## WHAT YOU WILL DO
Scan the entries below for the word "cleaned" and copy every line in which it occurs.

## EXERCISE MATERIAL
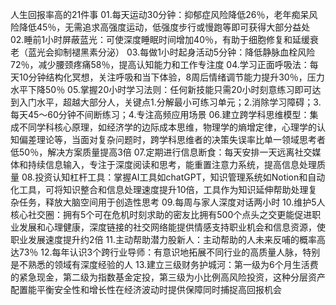 人生回报率高的21件事
01.每天运动30分钟：抑郁症风险降低26％，老年痴呆风险降低45％，无需追求高强度运动，低强度步行或慢跑等即可获得大部分益处
02.睡前1小时屏蔽蓝光：可使深度睡眠时间增加40％，有助于细胞修复和延缓衰老（蓝光会抑制褪黑素分泌）
03.每做1小时起身活动5分钟：降低静脉血栓风险72％，减少腰颈疼痛58％，提高认知能力和工作专注度
04.学习正面呼吸法：每天10分钟结构化冥想，关注呼吸和当下体验，8周后情绪调节能力提升30％，压力水平下降50％
05.掌握20小时学习法则：任何新技能只需20小时刻意练习即可达到入门水平，超越大部分人，关键点1.分解最小可练习单元；2.消除学习障碍；3.每天45～60分钟不间断练习；4.专注高频应用场景
06.建立跨学科思维模型：集成不同学科核心原理，如经济学的边际成本思维，物理学的熵增定律，心理学的认知偏差理论等，当面对复杂问题时，跨学科思维者的决策失误率比单一领域思考者低50％，解决方案质量提高3倍
07.定期进行信息断食：每天安排一天远离社交媒体和持续信息输入，专注于深度阅读和思考，能重置注意力系统，提高信息处理质量
08.投资认知杠杆工具：掌握AI工具如chatGPT，知识管理系统如Notion和自动化工具，可将知识整合和信息处理速度提升10倍，工具作为知识延伸帮助处理复杂任务，释放大脑空间用于创造性思考
09.每周与家人深度对话两小时
10.维护5人核心社交圈：拥有5个可在危机时刻求助的密友比拥有500个点头之交更能促进职业发展和心理健康，深度链接的社交网络能提供情感支持职业机会和信息资源，使职业发展速度提升约2倍
11.主动帮助潜力股新人：主动帮助的人未来反哺的概率高达73％
12.每年认识3个跨行业导师：有意识地拓展不同行业的高质量人脉，特别是不熟悉的领域有深度经验的人
13.建立三级财务护城河：第一级为6个月生活费的紧急现金，第二级为指数基金定投，第三级为小比例高风险投资，这种分层资产配置能平衡安全性和增长性在经济波动时提供保障同时捕捉高回报机会


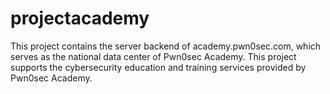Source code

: # projectacademy
This project contains the server backend of academy.pwn0sec.com, which serves as the national data center of Pwn0sec Academy. This project supports the cybersecurity education and training services provided by Pwn0sec Academy.
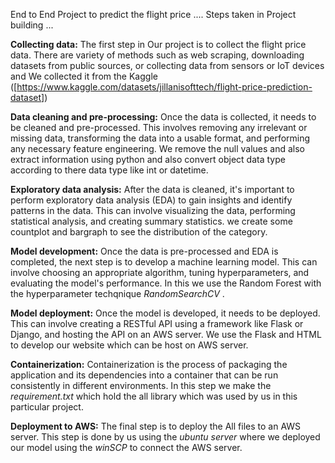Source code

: End to End Project to predict the flight price ....
Steps taken in Project building ...

**Collecting data:** The first step in Our project  is to collect the flight price  data. There are variety of methods such as web scraping, downloading datasets from public sources, or collecting data from sensors or IoT devices and We collected it from the Kaggle 
([https://www.kaggle.com/datasets/jillanisofttech/flight-price-prediction-dataset])

**Data cleaning and pre-processing:** Once the data is collected, it needs to be cleaned and pre-processed. This involves removing any irrelevant or missing data, transforming the data into a usable format, and performing any necessary feature engineering. We remove the null values and also extract information using python and also convert object data type according to there data type like int or datetime.

**Exploratory data analysis:** After the data is cleaned, it's important to perform exploratory data analysis (EDA) to gain insights and identify patterns in the data. This can involve visualizing the data, performing statistical analysis, and creating summary statistics. we create some countplot and bargraph to see the distribution of the category.

**Model development:** Once the data is pre-processed and EDA is completed, the next step is to develop a machine learning model. This can involve choosing an appropriate algorithm, tuning hyperparameters, and evaluating the model's performance. In this we use the Random Forest with the hyperparameter techqnique *RandomSearchCV* .

**Model deployment:** Once the model is developed, it needs to be deployed. This can involve creating a RESTful API using a framework like Flask or Django, and hosting the API on an AWS server. We use the Flask and HTML to develop our website which can be host on AWS server.

**Containerization:** Containerization is the process of packaging the application and its dependencies into a container that can be run consistently in different environments. In this step we make the *requirement.txt* which hold the all library which was used by us in this particular project.

**Deployment to AWS:** The final step is to deploy the All files to an AWS server. This step is done by us using the *ubuntu server* where we deployed our model using the *winSCP* to connect the AWS server.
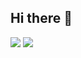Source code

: ## Hi there 👋

![](https://media1.tenor.com/m/3hPCwslCUb4AAAAC/running-fast.gif)
![](https://media1.tenor.com/m/fAiU4HzfYSYAAAAC/funny-fat.gif)
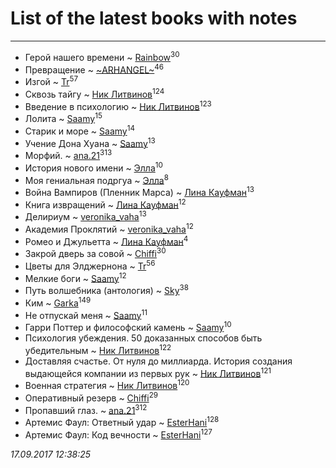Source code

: # List of the latest books with notes
---

* Герой нашего времени ~ [Rainbow](users/109/109787328219839805802-google)<sup>30</sup>
* Превращение ~ [~ARHANGEL~](users/642/64251996-vkontakte)<sup>46</sup>
* Изгой ~ [Tr](users/122/12282474-vkontakte)<sup>57</sup>
* Сквозь тайгу ~ [Ник Литвинов](users/241/241974816-vkontakte)<sup>124</sup>
* Введение в психологию ~ [Ник Литвинов](users/241/241974816-vkontakte)<sup>123</sup>
* Лолита ~ [Saamy](users/115/115226508-vkontakte)<sup>15</sup>
* Старик и море ~ [Saamy](users/115/115226508-vkontakte)<sup>14</sup>
* Учение Дона Хуана ~ [Saamy](users/115/115226508-vkontakte)<sup>13</sup>
* Морфий. ~ [ana.21](users/107/107655526900000657481-google)<sup>313</sup>
* История нового имени ~ [Элла](users/100/1002037069862545-facebook)<sup>10</sup>
* Моя гениальная подргуа ~ [Элла](users/100/1002037069862545-facebook)<sup>8</sup>
* Война Вампиров (Пленник Марса) ~ [Лина Кауфман](users/143/143278479-vkontakte)<sup>13</sup>
* Книга извращений ~ [Лина Кауфман](users/143/143278479-vkontakte)<sup>12</sup>
* Делириум ~ [veronika_vaha](users/876/87639392-vkontakte)<sup>13</sup>
* Академия Проклятий ~ [veronika_vaha](users/876/87639392-vkontakte)<sup>12</sup>
* Ромео и Джульетта ~ [Лина Кауфман](users/143/143278479-vkontakte)<sup>4</sup>
* Закрой дверь за совой ~ [Chiffi](users/105/105831994080785626680-google)<sup>30</sup>
* Цветы для Элджернона ~ [Tr](users/122/12282474-vkontakte)<sup>56</sup>
* Мелкие боги ~ [Saamy](users/115/115226508-vkontakte)<sup>12</sup>
* Путь волшебника (антология) ~ [Sky](users/118/118049897850017649660-google)<sup>38</sup>
* Ким ~ [Garka](users/115/115753719718250012620-google)<sup>149</sup>
* Не отпускай меня ~ [Saamy](users/115/115226508-vkontakte)<sup>11</sup>
* Гарри Поттер и философский камень ~ [Saamy](users/115/115226508-vkontakte)<sup>10</sup>
* Психология убеждения. 50 доказанных способов быть убедительным ~ [Ник Литвинов](users/241/241974816-vkontakte)<sup>122</sup>
* Доставляя счастье. От нуля до миллиарда. История создания выдающейся компании из первых рук ~ [Ник Литвинов](users/241/241974816-vkontakte)<sup>121</sup>
* Военная стратегия ~ [Ник Литвинов](users/241/241974816-vkontakte)<sup>120</sup>
* Оперативный резерв ~ [Chiffi](users/105/105831994080785626680-google)<sup>29</sup>
* Пропавший глаз. ~ [ana.21](users/107/107655526900000657481-google)<sup>312</sup>
* Артемис Фаул: Ответный удар ~ [EsterHani](users/305/30558181-vkontakte)<sup>128</sup>
* Артемис Фаул: Код вечности ~ [EsterHani](users/305/30558181-vkontakte)<sup>127</sup>


_17.09.2017 12:38:25_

## TASK SOLUTION
**Data cleaning and pre-processing:** Once the data is collected, it needs to be cleaned and pre-processed. This involves removing any irrelevant or missing data, transforming the data into a usable format, and performing any necessary feature engineering. We remove the null values and also extract information using python and also convert object data type according to there data type like int or datetime.
**Exploratory data analysis:** After the data is cleaned, it's important to perform exploratory data analysis (EDA) to gain insights and identify patterns in the data. This can involve visualizing the data, performing statistical analysis, and creating summary statistics. we create some countplot and bargraph to see the distribution of the category.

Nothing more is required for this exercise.